=== Your task ===
Word for word, please restate the lines from the beginning of the data through the line in which "## Initial goal" appears.

=== Listed records ===
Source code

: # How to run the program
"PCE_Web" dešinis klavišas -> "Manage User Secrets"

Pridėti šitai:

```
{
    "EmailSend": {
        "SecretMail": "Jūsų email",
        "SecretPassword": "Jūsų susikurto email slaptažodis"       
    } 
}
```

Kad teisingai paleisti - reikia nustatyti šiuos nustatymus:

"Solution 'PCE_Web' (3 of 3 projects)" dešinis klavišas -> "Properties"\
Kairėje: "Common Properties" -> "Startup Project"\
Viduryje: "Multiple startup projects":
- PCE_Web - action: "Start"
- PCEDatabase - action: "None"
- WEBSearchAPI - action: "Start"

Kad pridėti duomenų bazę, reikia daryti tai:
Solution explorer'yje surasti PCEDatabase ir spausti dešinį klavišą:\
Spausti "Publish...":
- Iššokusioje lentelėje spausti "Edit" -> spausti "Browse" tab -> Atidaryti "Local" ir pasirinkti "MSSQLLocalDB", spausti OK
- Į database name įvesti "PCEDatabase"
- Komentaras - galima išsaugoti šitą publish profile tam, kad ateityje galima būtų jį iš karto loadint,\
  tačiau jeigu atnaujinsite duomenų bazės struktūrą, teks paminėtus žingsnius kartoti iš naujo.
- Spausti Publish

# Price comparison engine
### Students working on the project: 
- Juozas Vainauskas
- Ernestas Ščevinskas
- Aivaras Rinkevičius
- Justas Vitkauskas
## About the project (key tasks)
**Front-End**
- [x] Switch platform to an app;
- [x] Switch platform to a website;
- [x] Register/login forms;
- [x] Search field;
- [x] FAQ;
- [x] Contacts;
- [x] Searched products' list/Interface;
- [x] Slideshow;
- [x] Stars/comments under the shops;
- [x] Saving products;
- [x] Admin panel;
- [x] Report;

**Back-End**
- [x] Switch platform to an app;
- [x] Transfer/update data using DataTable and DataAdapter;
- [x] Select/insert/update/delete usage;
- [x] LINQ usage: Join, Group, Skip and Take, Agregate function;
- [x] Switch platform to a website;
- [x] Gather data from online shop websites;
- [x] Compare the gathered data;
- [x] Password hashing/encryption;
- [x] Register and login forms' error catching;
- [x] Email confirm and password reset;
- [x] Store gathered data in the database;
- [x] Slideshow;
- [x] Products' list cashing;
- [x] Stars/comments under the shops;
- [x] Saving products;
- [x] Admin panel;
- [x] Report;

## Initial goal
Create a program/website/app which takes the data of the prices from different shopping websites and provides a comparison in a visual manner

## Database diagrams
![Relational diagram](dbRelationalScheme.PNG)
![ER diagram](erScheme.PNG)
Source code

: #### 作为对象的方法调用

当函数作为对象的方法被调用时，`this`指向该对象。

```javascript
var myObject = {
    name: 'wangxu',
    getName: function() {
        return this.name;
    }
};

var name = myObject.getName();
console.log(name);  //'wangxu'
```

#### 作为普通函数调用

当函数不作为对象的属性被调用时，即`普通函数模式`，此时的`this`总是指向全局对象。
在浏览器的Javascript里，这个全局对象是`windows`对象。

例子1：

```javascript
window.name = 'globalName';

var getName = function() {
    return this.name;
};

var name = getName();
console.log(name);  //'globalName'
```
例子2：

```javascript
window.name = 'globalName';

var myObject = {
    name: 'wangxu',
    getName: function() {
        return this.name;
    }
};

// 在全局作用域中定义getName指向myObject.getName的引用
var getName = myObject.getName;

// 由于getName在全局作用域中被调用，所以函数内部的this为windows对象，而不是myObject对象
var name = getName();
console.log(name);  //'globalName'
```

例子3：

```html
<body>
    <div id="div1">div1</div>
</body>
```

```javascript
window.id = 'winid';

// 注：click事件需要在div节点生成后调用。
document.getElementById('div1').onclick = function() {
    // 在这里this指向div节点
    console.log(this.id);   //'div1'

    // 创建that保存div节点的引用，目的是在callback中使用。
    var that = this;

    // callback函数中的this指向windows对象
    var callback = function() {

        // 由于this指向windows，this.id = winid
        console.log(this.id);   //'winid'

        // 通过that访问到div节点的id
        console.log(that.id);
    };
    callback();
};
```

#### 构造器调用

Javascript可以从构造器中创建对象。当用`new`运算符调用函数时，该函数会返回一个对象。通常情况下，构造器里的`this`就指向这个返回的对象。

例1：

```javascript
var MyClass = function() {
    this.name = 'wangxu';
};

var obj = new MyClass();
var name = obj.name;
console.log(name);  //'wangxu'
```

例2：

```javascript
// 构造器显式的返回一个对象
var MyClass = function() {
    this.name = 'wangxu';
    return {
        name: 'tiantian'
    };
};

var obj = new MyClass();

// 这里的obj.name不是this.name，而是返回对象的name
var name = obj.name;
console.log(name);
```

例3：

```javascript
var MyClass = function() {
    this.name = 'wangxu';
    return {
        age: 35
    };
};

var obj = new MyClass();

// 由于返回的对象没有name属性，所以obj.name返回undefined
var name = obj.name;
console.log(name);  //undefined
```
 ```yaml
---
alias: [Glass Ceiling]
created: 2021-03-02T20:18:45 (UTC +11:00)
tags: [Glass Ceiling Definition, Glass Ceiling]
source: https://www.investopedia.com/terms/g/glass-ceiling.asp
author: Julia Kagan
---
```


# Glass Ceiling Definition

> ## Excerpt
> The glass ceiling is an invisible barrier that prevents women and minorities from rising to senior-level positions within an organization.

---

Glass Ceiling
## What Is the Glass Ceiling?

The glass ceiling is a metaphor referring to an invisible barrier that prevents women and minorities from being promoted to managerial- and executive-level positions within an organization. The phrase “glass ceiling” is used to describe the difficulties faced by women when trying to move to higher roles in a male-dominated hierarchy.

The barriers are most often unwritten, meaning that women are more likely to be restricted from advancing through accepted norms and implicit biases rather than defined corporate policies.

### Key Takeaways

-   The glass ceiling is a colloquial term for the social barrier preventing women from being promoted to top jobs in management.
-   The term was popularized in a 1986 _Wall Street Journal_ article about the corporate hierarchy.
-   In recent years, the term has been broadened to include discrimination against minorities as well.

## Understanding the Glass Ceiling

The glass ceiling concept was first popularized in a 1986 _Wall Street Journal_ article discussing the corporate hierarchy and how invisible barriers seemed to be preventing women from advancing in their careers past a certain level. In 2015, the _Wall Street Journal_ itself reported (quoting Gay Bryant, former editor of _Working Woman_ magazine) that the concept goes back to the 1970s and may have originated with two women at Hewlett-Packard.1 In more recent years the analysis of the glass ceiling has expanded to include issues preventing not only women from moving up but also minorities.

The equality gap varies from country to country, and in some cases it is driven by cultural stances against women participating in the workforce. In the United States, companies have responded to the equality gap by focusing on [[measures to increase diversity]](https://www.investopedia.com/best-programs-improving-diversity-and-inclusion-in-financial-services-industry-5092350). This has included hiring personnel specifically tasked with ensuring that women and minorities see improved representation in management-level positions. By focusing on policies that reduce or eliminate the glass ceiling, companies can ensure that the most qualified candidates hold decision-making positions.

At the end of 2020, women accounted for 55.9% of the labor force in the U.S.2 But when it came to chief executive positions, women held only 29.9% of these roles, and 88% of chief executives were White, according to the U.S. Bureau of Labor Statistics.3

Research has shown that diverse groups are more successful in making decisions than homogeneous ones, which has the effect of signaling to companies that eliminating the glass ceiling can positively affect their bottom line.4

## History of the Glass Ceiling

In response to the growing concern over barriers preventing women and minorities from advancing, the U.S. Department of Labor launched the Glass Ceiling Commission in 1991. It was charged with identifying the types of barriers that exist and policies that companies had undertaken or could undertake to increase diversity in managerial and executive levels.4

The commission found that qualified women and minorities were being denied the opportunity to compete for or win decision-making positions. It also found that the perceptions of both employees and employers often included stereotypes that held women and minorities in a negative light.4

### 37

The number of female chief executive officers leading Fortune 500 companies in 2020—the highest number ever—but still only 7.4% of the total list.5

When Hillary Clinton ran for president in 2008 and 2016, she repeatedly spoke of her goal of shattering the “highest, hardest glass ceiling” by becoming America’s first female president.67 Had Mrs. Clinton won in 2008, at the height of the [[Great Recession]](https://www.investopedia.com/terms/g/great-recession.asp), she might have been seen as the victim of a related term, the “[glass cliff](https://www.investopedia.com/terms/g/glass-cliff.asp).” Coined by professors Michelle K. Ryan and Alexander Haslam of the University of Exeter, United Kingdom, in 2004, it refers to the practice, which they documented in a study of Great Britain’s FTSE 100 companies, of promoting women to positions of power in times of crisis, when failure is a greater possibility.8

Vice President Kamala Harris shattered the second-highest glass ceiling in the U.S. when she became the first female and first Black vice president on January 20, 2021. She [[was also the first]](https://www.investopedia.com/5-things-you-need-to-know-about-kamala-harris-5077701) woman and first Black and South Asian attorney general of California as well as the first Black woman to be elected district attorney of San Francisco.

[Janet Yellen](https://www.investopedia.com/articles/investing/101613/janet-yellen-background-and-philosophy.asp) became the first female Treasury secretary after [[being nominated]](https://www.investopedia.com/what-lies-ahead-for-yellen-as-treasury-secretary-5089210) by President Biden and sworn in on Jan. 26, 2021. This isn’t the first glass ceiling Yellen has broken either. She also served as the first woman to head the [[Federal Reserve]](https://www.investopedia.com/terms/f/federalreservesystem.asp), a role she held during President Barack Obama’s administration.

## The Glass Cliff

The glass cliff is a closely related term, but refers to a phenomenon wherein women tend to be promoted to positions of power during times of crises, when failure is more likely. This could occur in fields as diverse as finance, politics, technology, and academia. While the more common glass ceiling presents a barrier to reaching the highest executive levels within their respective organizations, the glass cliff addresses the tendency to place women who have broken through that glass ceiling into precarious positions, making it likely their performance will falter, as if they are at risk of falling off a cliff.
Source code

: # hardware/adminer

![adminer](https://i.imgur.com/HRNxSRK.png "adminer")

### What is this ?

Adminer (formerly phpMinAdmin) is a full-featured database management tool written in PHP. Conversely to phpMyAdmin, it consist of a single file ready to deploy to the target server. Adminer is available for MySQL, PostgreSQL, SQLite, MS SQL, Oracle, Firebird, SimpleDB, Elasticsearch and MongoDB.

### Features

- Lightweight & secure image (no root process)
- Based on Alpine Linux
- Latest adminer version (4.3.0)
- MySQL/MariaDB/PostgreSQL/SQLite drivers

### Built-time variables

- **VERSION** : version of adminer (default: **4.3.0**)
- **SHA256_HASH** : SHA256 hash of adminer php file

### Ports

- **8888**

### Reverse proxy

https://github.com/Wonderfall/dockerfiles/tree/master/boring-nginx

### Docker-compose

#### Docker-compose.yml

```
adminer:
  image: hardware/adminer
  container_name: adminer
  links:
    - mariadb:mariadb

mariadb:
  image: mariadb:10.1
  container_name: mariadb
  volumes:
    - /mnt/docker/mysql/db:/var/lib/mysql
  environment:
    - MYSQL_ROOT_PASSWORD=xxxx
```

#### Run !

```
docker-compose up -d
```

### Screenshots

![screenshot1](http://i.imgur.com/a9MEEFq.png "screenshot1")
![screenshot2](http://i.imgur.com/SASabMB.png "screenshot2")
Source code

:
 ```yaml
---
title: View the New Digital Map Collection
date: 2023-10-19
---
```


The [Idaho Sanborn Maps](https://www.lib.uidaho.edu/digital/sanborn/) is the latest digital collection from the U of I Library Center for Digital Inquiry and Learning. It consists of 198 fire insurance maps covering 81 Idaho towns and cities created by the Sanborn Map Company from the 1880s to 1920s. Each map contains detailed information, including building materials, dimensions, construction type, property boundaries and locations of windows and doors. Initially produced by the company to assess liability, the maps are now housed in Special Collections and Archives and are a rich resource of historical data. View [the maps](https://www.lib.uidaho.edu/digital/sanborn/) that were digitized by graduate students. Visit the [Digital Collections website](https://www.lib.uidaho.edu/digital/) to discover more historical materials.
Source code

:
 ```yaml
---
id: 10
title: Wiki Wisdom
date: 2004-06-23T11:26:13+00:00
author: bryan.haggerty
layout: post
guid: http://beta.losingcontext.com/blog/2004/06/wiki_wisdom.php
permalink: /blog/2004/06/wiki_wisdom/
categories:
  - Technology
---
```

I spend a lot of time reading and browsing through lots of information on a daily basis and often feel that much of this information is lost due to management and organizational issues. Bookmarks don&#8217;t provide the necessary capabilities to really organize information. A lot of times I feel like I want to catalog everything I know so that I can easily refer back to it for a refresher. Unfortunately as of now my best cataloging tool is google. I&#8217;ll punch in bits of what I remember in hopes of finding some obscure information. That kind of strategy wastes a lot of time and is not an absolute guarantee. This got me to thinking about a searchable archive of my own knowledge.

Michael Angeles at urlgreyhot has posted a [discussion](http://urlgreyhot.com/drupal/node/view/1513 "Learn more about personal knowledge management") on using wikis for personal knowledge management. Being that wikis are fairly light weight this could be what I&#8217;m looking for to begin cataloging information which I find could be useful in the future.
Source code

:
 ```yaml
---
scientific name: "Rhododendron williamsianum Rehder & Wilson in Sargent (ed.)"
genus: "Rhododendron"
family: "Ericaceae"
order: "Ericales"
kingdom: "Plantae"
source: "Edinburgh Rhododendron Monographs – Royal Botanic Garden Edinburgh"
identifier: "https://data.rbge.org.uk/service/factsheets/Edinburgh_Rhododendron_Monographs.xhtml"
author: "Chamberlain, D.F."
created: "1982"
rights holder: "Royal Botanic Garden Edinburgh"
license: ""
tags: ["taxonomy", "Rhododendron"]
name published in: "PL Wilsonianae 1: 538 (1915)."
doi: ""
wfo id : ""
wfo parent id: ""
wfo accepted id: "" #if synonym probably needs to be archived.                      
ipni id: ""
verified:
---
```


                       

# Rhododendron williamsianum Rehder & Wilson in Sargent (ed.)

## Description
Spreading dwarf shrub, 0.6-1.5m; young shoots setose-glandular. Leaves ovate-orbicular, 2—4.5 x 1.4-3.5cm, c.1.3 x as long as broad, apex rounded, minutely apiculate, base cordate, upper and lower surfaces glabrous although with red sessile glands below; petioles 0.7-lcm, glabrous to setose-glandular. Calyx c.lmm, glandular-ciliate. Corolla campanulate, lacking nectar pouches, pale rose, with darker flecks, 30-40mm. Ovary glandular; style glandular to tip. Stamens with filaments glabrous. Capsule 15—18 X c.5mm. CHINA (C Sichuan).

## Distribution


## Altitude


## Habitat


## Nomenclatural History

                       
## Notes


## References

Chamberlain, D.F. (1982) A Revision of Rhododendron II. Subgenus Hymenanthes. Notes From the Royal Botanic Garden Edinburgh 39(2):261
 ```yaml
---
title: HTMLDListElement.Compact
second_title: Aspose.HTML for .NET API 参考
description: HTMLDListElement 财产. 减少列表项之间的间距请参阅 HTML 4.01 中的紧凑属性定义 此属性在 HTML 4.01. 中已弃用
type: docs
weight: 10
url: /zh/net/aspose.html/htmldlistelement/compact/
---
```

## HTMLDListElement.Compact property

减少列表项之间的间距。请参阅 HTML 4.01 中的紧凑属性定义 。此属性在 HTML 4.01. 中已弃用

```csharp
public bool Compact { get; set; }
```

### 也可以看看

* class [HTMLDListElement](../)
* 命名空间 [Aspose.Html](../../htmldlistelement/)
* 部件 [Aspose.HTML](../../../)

=== Written solution ===
Source code

: # How to run the program
"PCE_Web" dešinis klavišas -> "Manage User Secrets"

Pridėti šitai:

```
{
    "EmailSend": {
        "SecretMail": "Jūsų email",
        "SecretPassword": "Jūsų susikurto email slaptažodis"       
    } 
}
```

Kad teisingai paleisti - reikia nustatyti šiuos nustatymus:

"Solution 'PCE_Web' (3 of 3 projects)" dešinis klavišas -> "Properties"\
Kairėje: "Common Properties" -> "Startup Project"\
Viduryje: "Multiple startup projects":
- PCE_Web - action: "Start"
- PCEDatabase - action: "None"
- WEBSearchAPI - action: "Start"

Kad pridėti duomenų bazę, reikia daryti tai:
Solution explorer'yje surasti PCEDatabase ir spausti dešinį klavišą:\
Spausti "Publish...":
- Iššokusioje lentelėje spausti "Edit" -> spausti "Browse" tab -> Atidaryti "Local" ir pasirinkti "MSSQLLocalDB", spausti OK
- Į database name įvesti "PCEDatabase"
- Komentaras - galima išsaugoti šitą publish profile tam, kad ateityje galima būtų jį iš karto loadint,\
  tačiau jeigu atnaujinsite duomenų bazės struktūrą, teks paminėtus žingsnius kartoti iš naujo.
- Spausti Publish

# Price comparison engine
### Students working on the project: 
- Juozas Vainauskas
- Ernestas Ščevinskas
- Aivaras Rinkevičius
- Justas Vitkauskas
## About the project (key tasks)
**Front-End**
- [x] Switch platform to an app;
- [x] Switch platform to a website;
- [x] Register/login forms;
- [x] Search field;
- [x] FAQ;
- [x] Contacts;
- [x] Searched products' list/Interface;
- [x] Slideshow;
- [x] Stars/comments under the shops;
- [x] Saving products;
- [x] Admin panel;
- [x] Report;

**Back-End**
- [x] Switch platform to an app;
- [x] Transfer/update data using DataTable and DataAdapter;
- [x] Select/insert/update/delete usage;
- [x] LINQ usage: Join, Group, Skip and Take, Agregate function;
- [x] Switch platform to a website;
- [x] Gather data from online shop websites;
- [x] Compare the gathered data;
- [x] Password hashing/encryption;
- [x] Register and login forms' error catching;
- [x] Email confirm and password reset;
- [x] Store gathered data in the database;
- [x] Slideshow;
- [x] Products' list cashing;
- [x] Stars/comments under the shops;
- [x] Saving products;
- [x] Admin panel;
- [x] Report;

## Initial goal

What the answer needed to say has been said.